Lee’s speech, delivered at the National Press Club in Washington, D.C., followed the Republican Party’s response by Rep. Cathy McMorris Rodgers, R-Wash., who is chairwoman of the House Republican Conference. Lee's speech was streamed live on the websites of his office and the Tea Party Express.

The “inequality crisis” presents itself in three ways, Lee said: immobility among the poor, insecurity in the middle class, and cronyist privilege at the top.

“But where does this new inequality come from? From government — everytime it takes rights and opportunities away from the American people and gives them instead to politicians, bureaucrats and special interests,” Lee said.


We are facing an inequality crisis — one to which the president has paid lip service, but seems uninterested in truly confronting or correcting.

–Sen. Mike Lee


“Throughout the last five years, President Obama has promised an economy for the middle class, but all he’s delivered is an economy for the middle men,” he said.

Obamacare, Lee said, is an “inequality Godzilla that has robbed working families of their insurance, their doctors, their wages and their jobs. Many Americans are now seeing why some of us fought so hard to stop this train wreck over the last four years.”

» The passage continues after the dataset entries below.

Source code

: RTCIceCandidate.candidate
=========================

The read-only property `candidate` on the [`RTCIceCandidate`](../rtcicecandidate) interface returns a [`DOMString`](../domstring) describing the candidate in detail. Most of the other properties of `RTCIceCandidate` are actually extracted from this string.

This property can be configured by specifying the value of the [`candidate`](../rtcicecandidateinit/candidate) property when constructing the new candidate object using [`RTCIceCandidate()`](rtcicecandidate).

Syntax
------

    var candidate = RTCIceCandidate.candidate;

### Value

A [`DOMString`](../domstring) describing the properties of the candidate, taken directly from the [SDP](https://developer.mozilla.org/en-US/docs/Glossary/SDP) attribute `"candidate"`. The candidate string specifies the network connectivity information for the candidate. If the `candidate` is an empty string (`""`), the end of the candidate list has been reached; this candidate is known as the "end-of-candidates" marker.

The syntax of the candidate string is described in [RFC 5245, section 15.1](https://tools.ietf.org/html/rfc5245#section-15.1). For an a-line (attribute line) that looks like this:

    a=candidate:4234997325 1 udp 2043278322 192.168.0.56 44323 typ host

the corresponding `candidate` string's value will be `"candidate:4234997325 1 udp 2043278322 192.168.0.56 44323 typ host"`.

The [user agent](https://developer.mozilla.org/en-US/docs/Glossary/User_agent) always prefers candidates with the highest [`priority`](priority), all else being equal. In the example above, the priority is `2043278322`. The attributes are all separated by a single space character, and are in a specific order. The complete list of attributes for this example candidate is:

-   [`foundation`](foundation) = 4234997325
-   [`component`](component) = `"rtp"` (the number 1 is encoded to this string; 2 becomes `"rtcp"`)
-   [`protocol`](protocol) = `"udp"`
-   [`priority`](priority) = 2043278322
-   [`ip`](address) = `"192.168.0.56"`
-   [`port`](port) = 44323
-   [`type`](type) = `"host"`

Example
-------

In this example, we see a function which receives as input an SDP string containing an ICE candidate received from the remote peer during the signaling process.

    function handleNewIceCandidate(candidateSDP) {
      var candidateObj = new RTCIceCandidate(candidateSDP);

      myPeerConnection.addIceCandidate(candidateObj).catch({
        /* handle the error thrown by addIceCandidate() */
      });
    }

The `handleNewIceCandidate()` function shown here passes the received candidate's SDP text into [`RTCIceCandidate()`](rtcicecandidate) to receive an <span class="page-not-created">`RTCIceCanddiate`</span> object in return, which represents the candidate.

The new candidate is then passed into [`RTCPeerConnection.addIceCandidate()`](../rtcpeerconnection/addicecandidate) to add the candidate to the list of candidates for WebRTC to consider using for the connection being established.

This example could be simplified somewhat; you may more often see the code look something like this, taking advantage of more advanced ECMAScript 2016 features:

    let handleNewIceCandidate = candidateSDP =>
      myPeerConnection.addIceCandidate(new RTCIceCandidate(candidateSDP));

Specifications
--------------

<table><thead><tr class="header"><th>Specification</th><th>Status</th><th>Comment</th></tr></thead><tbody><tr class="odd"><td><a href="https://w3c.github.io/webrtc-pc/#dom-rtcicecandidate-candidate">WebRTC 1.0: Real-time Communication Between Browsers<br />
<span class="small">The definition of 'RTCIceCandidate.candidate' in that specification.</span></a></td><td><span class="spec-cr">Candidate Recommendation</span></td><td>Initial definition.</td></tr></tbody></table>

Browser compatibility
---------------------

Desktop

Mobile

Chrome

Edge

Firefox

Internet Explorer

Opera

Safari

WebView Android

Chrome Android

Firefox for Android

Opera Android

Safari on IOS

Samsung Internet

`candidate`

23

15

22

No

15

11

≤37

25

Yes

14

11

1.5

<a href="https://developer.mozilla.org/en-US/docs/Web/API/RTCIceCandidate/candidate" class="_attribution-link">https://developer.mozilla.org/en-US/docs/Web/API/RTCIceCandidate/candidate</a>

Lee said he particularly wanted to speak to Americans who perceive they have been forgotten by Republicans and Democrats alike.

“You are probably as frustrated as I am about an ever-growing government that somehow thinks it is OK to lie, to spy on and even target its own citizens. Many hardworking Americans are discouraged and wondering what, if anything, can be done.

“I believe we need to do what Americans have always done — come together and press for positive change. Protesting against dysfunctional government is a great American tradition, going back to the original tea party in Boston, about 240 years ago. Americans have a natural instinct to stand up and speak out when they know something is wrong,” he said.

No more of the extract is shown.